For several generations of Welsh fans, the wait to watch their team on football’s biggest stage will finally end, too.
Gareth Bale made his international debut at 16, in May 2006, in a pre-tournament friendly against a Trinidad & Tobago side about to head off to a World Cup that would put the Caribbean nation’s tally of World Cup appearances on a par with Cuba, Haiti, Kuwait, Indonesia — and Wales, whose own qualifying campaign had been another disaster. Between the 2002 and 2006 editions, Wales won just three out of 20 matches, against Belarus, Northern Ireland and Azerbaijan.
A second World Cup, and first since 1958, had seldom seemed further away, but with Bale’s gradual evolution, from full-back to forward, Tottenham jinx to Real Galactico, came Wales’s at first steady and then, in France in 2016, accelerated rise as a genuine footballing force.
As, on the continent, Bale made waves, at home, football shed its counter-cultural tag and leapt into the mainstream — a fact the nation’s sporting psyche may well be particularly grateful for today, with an immediate chance to salve the wounds of Saturday’s rugby defeat by Georgia in Cardiff.
So much of the journey of this Wales team has been about the collective: about bucket hats and national pride; about unity, not just on the pitch or in the dressing room, but between fans and a nation, the red shirt and the red wall. But do not let that underplay the importance of the individual, specifically the top-knotted, golf-loving one.
Bale and, to an only slightly lesser extent, Aaron Ramsey have consistently brought the quality needed to elevate a crop of good, but not great, footballers; the old adage about a team being greater than the sum of its parts not entirely appropriate when two players have had such a multiplying effect. Take Bale and Ramsey away and have Wales, on average over the past decade, been blessed with squads more talented than, say, Scotland? Perhaps, but not by much.
Of the rest of the old guard, Wayne Hennessey is expected to get the nod over Danny Ward in goal, despite his lack of playing time and the latter’s recent upturn at Leicester. Joe Allen, though, is out, after Robert Page yesterday admitted defeat in the race to get the Swansea midfielder, who has been out since September, fit in time.
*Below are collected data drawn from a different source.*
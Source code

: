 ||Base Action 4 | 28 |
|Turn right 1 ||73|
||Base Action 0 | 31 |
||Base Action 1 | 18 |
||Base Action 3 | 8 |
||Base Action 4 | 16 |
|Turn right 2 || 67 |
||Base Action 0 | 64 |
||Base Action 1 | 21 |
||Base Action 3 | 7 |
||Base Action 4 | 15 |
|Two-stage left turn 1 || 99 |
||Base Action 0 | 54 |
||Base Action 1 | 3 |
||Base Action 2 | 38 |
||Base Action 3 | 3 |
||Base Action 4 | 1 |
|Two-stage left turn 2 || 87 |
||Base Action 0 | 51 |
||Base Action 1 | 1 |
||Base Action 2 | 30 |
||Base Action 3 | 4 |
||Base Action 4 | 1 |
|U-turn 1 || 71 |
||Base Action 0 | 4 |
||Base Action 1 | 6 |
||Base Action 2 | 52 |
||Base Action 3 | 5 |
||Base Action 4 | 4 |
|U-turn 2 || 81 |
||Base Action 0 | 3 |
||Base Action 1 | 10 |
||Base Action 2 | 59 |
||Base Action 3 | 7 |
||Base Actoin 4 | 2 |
That should mean Ethan Ampadu stepping into midfield and Chris Mepham lining up in the back-three, while up front the in-form Kiefer Moore will likely be supported by Dan James and, of course, Bale.
In his role as Fifa’s chief of global football development, Arsene Wenger gave a press conference on Saturday, where among his many tactical predictions for the trends of this tournament — more pressing, fewer low blocks, defenders playmaking, attackers defending — was a rather more human narrative. “It’s a tournament of the last chance for the players who dominated football for the last 15 years,” Wenger said. “It’s now or never.”
Naturally, the mind raced to Cristiano Ronaldo and Lionel Messi, who at 37 and 35, are surely in the last-chance saloon when it comes to the one trophy that has evaded them both. But Bale falls into the same bracket, a marquee figure of the era, with five Champions League wins, crucial goals in two finals, a true phenomenom who in his prime years got arguably as close as anyone has to the coattails of that duopoly.
For Bale, who at times looked likely to join George Best, Alfredo Di Stefano and Laszlo Kubala among the greats never to grace the greatest stage, ‘now or never’ might not mean lifting the World Cup, but it seems almost unthinkable that on this huge occasion, this clutch performer will leave Qatar without leaving some notable mark on the tournament.
This World Cup has been Bale’s near-sole focus, probably for far longer than he ought to admit. How much life is left in the old dog, who has played less than half-an-hour of club football since the last international break? Perhaps not a great deal, but the 33-year-old has effectively played in three games of significant consequence all year — the qualifying play-offs against Austria and Ukraine, and last month’s MLS Cup final — and made match-defining impacts in them all.
For Wales and Bale, the long wait is over. Now it’s the USA, Iran and England. In that order.